“The segregation of continuously varying stimuli into discrete, behaviorally relevant groups, a process referred to as categorization, is central to perception, stimulus identification, and decision making (Freedman and Assad, 2006, Freedman et al., 2001, Leopold and Logothetis, 1999 and Niessing and Friedrich, 2010). In some cases, the boundary between categories is fixed (Prather et al., 2009). In most cases, however, the boundary needs to adjust according to context, a process referred to as flexible categorization. Recent research suggests that such flexible categorization also contributes to competitive stimulus selection for gaze
and attention (Mysore and Knudsen, 2011b). A midbrain network that plays an essential role in gaze and PI3K inhibitor attention (Cavanaugh and Wurtz, 2004,
Lovejoy and Krauzlis, 2010, McPeek and Keller, 2004 and Müller et al., 2005) OSI-744 nmr segregates stimuli into “strongest” and “others” (Mysore and Knudsen, 2011a). The midbrain network includes the optic tectum (called the superior colliculus in mammals) and several nuclei in the midbrain tegmentum, referred to as the isthmic nuclei (Knudsen, 2011). Categorization by this network tracks the location of the strongest stimulus in real time as a precursor to the selection of the next target for gaze and attention. Despite the importance of flexible categorization to a broad range of functions, how the brain implements it is not known. Categorization by the midbrain network arises from special response properties of a subset
of neurons located in the intermediate and deep layers of the owl optic tectum (OTid) (Mysore et al., 2011 and Mysore and Knudsen, 2011a).

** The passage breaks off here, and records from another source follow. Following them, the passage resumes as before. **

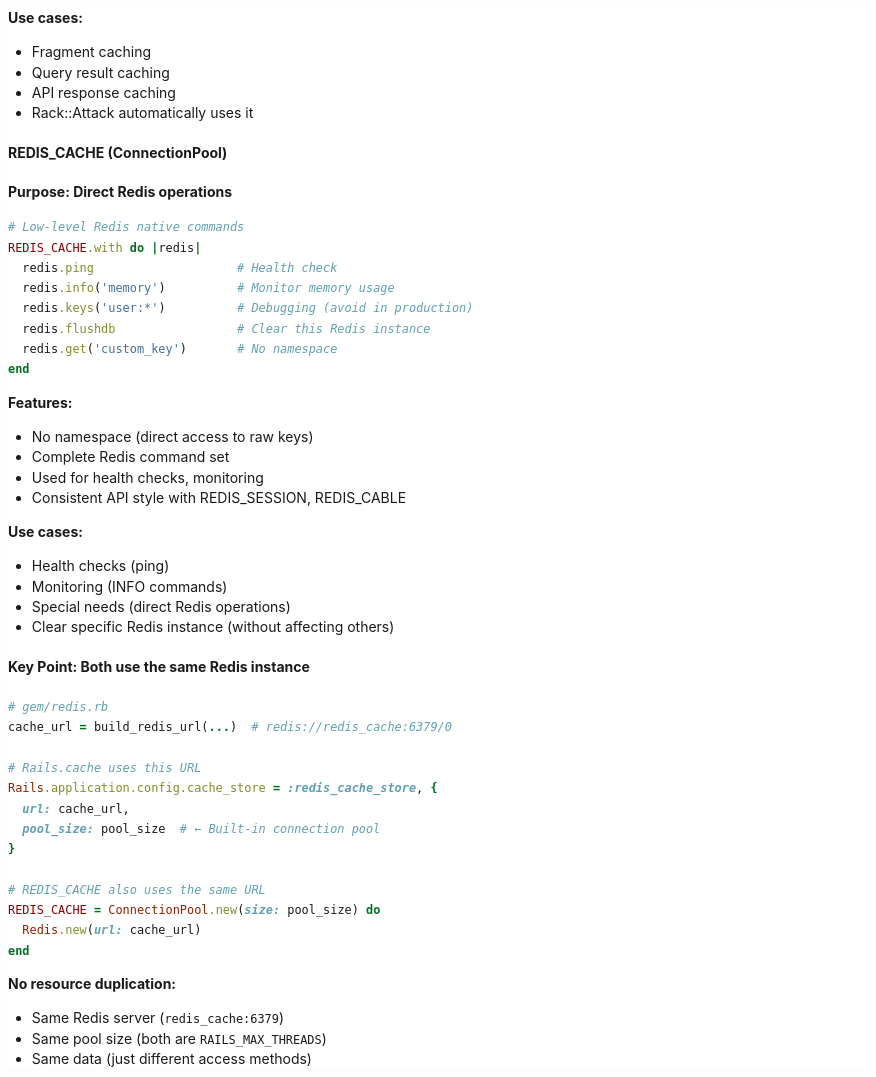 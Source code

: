 **Use cases:**
- Fragment caching
- Query result caching
- API response caching
- Rack::Attack automatically uses it

#### REDIS_CACHE (ConnectionPool)

**Purpose: Direct Redis operations**

```ruby
# Low-level Redis native commands
REDIS_CACHE.with do |redis|
  redis.ping                    # Health check
  redis.info('memory')          # Monitor memory usage
  redis.keys('user:*')          # Debugging (avoid in production)
  redis.flushdb                 # Clear this Redis instance
  redis.get('custom_key')       # No namespace
end
```

**Features:**
- No namespace (direct access to raw keys)
- Complete Redis command set
- Used for health checks, monitoring
- Consistent API style with REDIS_SESSION, REDIS_CABLE

**Use cases:**
- Health checks (ping)
- Monitoring (INFO commands)
- Special needs (direct Redis operations)
- Clear specific Redis instance (without affecting others)

#### Key Point: Both use the **same Redis instance**

```ruby
# gem/redis.rb
cache_url = build_redis_url(...)  # redis://redis_cache:6379/0

# Rails.cache uses this URL
Rails.application.config.cache_store = :redis_cache_store, {
  url: cache_url,
  pool_size: pool_size  # ← Built-in connection pool
}

# REDIS_CACHE also uses the same URL
REDIS_CACHE = ConnectionPool.new(size: pool_size) do
  Redis.new(url: cache_url)
end
```

**No resource duplication:**
- Same Redis server (`redis_cache:6379`)
- Same pool size (both are `RAILS_MAX_THREADS`)
- Same data (just different access methods)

These neurons display “switch-like” responses, firing at a high rate when the stimulus inside not their classical receptive field (RF) is the strongest (highest intensity or speed) but switching abruptly to a lower firing rate when a distant, competing stimulus becomes the strongest. This switch-like property causes the encoding of categories by the OTid to be explicit: the category can be read out directly from the population activity pattern without any further transformations beyond simple linear operations, such as averaging (Gollisch and Meister, 2010). In addition, if the strength of the stimulus inside the RF is increased, a switch-like neuron requires a correspondingly stronger competing stimulus to suppress its responses. This property causes the category boundary to be flexible, enabling network responses to reliably identify the strongest stimulus at each moment in time. Explicit and flexible categorization by this network dramatically improves the discriminability of the strongest stimulus among multiple competing stimuli of similar strength (Mysore et al.